> **TASK STATEMENT**: Wherever "pogon" appears in a line of the listing, report that line.
══ EXERCISE MATERIAL ══
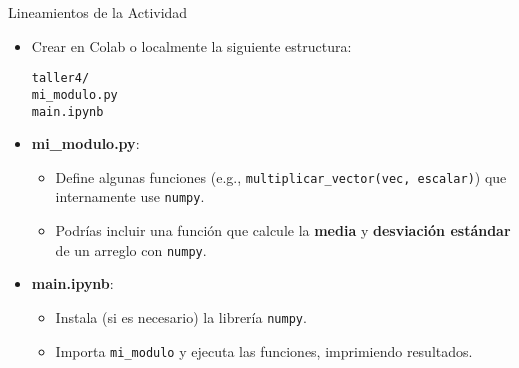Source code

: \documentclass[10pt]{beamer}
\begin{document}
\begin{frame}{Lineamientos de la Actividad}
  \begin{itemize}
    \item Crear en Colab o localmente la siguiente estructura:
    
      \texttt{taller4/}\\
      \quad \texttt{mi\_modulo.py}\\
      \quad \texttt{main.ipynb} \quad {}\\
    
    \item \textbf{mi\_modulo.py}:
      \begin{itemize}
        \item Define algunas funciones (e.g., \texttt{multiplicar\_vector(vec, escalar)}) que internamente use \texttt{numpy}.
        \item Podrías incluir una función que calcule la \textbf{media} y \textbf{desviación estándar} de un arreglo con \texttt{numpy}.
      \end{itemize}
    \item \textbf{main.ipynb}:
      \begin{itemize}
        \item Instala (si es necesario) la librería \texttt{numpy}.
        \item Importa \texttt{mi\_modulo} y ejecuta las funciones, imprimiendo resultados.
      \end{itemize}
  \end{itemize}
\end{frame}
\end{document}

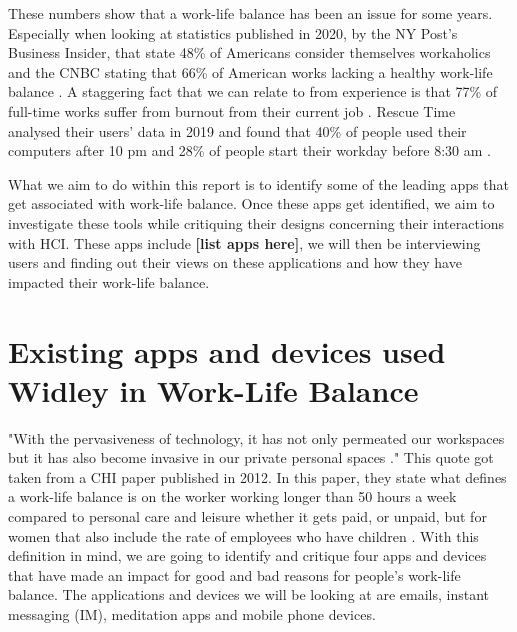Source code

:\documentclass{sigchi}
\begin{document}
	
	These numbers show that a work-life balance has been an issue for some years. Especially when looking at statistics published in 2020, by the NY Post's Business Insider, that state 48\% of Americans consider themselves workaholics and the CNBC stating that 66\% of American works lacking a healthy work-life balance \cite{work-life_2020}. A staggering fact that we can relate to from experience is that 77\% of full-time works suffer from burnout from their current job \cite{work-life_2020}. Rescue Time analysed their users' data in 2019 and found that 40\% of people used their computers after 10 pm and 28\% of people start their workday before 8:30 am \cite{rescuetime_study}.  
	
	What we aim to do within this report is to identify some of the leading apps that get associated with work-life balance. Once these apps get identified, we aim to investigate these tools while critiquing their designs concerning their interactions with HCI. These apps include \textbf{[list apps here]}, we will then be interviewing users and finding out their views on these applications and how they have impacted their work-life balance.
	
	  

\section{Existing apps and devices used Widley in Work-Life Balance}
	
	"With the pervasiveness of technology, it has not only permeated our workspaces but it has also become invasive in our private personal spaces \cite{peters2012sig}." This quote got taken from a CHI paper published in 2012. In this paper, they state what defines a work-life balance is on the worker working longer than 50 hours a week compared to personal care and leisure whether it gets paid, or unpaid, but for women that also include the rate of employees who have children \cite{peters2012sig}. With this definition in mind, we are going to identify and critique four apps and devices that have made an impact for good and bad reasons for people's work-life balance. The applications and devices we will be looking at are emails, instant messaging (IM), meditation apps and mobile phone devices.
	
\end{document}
═══
══ EXERCISE MATERIAL ══
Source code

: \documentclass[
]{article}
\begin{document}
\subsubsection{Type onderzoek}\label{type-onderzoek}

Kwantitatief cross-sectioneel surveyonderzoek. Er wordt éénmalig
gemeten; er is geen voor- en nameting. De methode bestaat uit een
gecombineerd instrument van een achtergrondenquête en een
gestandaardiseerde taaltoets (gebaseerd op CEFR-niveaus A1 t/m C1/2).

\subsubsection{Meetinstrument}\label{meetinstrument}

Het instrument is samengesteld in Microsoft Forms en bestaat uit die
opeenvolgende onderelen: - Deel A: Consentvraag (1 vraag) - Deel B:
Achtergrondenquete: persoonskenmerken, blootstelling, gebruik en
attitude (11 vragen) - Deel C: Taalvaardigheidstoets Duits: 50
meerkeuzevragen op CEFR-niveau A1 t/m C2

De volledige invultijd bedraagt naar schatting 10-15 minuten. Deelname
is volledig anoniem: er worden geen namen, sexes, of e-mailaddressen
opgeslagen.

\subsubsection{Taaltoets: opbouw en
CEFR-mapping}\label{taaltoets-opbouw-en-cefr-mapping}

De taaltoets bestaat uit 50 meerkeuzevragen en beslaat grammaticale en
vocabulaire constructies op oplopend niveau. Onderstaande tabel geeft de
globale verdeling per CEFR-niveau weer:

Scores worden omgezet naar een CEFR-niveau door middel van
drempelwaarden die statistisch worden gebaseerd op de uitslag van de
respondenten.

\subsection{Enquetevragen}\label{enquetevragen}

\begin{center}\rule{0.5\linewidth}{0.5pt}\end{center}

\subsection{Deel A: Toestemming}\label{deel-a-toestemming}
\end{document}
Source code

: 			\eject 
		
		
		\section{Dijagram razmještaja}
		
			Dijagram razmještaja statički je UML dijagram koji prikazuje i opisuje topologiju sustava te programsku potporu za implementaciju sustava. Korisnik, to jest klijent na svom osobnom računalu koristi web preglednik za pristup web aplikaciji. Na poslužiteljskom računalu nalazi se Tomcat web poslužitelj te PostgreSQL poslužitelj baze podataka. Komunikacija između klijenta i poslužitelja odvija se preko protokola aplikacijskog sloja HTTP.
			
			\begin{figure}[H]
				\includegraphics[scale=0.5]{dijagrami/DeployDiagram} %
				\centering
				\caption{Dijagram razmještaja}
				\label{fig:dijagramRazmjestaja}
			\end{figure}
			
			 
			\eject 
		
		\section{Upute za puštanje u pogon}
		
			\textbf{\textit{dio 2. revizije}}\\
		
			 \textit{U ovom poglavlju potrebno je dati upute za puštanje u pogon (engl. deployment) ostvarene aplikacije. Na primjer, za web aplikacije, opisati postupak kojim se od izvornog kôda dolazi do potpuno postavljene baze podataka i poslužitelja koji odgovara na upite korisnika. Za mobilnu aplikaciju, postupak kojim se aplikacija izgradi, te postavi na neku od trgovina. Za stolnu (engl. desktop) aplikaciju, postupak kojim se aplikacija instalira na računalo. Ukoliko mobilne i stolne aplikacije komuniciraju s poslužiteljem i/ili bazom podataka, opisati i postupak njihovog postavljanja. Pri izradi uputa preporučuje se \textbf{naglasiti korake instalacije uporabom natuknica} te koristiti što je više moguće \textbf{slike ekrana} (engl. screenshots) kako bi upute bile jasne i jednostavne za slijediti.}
═══
> **RESPONSE AREA**:
		\section{Upute za puštanje u pogon}
			 \textit{U ovom poglavlju potrebno je dati upute za puštanje u pogon (engl. deployment) ostvarene aplikacije. Na primjer, za web aplikacije, opisati postupak kojim se od izvornog kôda dolazi do potpuno postavljene baze podataka i poslužitelja koji odgovara na upite korisnika. Za mobilnu aplikaciju, postupak kojim se aplikacija izgradi, te postavi na neku od trgovina. Za stolnu (engl. desktop) aplikaciju, postupak kojim se aplikacija instalira na računalo. Ukoliko mobilne i stolne aplikacije komuniciraju s poslužiteljem i/ili bazom podataka, opisati i postupak njihovog postavljanja. Pri izradi uputa preporučuje se \textbf{naglasiti korake instalacije uporabom natuknica} te koristiti što je više moguće \textbf{slike ekrana} (engl. screenshots) kako bi upute bile jasne i jednostavne za slijediti.}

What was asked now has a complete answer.